▸ **TASK TO CARRY OUT**:
Where does "with" occur in the listing? Copy every line that holds it.
------
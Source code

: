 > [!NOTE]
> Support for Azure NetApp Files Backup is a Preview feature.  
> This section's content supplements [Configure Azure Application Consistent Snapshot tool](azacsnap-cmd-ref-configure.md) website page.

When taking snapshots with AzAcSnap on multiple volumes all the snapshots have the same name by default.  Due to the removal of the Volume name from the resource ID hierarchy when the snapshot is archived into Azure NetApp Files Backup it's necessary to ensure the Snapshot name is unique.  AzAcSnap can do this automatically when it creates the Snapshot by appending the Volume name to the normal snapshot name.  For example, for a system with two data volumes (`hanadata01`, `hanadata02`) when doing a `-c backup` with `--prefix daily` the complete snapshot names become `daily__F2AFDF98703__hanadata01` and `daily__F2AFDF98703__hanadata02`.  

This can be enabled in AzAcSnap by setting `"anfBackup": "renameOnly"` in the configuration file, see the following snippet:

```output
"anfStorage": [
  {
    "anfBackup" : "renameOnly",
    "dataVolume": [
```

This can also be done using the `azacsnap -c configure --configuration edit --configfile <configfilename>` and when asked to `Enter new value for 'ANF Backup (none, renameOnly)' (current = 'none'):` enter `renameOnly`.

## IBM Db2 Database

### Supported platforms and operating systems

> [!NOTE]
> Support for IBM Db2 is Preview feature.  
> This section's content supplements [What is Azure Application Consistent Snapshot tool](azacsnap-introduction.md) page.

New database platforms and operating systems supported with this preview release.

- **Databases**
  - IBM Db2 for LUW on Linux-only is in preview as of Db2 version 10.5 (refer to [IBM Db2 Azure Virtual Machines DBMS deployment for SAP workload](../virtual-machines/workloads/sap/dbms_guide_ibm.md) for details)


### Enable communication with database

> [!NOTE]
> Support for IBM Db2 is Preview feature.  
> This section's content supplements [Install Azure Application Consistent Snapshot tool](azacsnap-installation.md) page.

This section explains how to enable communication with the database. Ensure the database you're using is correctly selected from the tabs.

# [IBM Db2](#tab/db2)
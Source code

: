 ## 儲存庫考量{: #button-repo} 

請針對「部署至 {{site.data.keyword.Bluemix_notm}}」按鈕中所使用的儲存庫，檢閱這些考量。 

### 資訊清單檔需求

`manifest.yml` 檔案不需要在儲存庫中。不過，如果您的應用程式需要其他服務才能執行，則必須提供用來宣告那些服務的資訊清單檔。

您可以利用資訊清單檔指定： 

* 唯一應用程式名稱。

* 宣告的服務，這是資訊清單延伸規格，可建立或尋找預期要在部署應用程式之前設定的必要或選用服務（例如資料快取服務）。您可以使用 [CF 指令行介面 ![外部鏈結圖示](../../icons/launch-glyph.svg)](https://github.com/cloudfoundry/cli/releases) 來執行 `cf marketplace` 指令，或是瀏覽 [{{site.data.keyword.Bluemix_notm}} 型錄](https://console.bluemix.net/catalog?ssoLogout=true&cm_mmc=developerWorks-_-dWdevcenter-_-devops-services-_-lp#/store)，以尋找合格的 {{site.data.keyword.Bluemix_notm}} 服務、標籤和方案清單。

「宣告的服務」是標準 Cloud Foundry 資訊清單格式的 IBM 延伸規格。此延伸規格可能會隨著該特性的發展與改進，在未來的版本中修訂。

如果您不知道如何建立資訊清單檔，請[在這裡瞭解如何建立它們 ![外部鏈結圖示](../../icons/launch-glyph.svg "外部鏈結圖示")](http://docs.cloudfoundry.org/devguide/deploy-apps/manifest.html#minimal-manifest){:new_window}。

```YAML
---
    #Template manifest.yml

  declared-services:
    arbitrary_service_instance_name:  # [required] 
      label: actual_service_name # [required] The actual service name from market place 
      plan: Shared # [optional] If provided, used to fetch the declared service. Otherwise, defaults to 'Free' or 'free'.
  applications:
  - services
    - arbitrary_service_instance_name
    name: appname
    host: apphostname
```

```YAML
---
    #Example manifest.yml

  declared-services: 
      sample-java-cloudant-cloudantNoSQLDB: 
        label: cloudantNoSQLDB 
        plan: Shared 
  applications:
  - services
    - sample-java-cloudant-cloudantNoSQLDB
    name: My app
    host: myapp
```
------
▸ **EXERCISE OUTPUT**:
When taking snapshots with AzAcSnap on multiple volumes all the snapshots have the same name by default.  Due to the removal of the Volume name from the resource ID hierarchy when the snapshot is archived into Azure NetApp Files Backup it's necessary to ensure the Snapshot name is unique.  AzAcSnap can do this automatically when it creates the Snapshot by appending the Volume name to the normal snapshot name.  For example, for a system with two data volumes (`hanadata01`, `hanadata02`) when doing a `-c backup` with `--prefix daily` the complete snapshot names become `daily__F2AFDF98703__hanadata01` and `daily__F2AFDF98703__hanadata02`.  
New database platforms and operating systems supported with this preview release.
### Enable communication with database
This section explains how to enable communication with the database. Ensure the database you're using is correctly selected from the tabs.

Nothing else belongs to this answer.